── The data ──

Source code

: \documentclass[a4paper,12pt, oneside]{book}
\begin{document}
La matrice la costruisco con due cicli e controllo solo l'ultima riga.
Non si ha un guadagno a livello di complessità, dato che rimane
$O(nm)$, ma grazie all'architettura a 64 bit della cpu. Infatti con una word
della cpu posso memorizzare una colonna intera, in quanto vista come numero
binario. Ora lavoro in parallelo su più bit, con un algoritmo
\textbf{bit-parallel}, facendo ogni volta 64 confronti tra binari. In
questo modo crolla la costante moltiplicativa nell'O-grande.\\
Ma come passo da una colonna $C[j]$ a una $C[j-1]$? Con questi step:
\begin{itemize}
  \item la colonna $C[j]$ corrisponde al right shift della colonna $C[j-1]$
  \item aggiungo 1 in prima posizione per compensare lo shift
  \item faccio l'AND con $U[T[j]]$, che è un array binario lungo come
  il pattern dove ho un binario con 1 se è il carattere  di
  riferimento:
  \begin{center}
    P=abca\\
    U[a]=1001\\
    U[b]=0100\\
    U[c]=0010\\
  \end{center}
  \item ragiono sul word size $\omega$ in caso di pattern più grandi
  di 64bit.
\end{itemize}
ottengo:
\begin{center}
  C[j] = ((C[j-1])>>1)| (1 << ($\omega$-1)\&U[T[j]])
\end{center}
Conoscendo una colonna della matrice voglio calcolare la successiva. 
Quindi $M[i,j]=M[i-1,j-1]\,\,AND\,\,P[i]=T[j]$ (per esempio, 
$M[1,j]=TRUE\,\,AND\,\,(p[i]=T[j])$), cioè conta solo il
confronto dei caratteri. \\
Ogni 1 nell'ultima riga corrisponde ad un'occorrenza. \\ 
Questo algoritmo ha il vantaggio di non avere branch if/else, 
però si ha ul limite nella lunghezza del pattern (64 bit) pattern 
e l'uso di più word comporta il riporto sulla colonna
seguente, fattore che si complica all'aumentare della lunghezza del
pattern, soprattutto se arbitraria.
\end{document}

───

▸ What is expected: In the records, locate each line holding the string "matrice" and copy it.

▸ The answer:
La matrice la costruisco con due cicli e controllo solo l'ultima riga.
Conoscendo una colonna della matrice voglio calcolare la successiva. 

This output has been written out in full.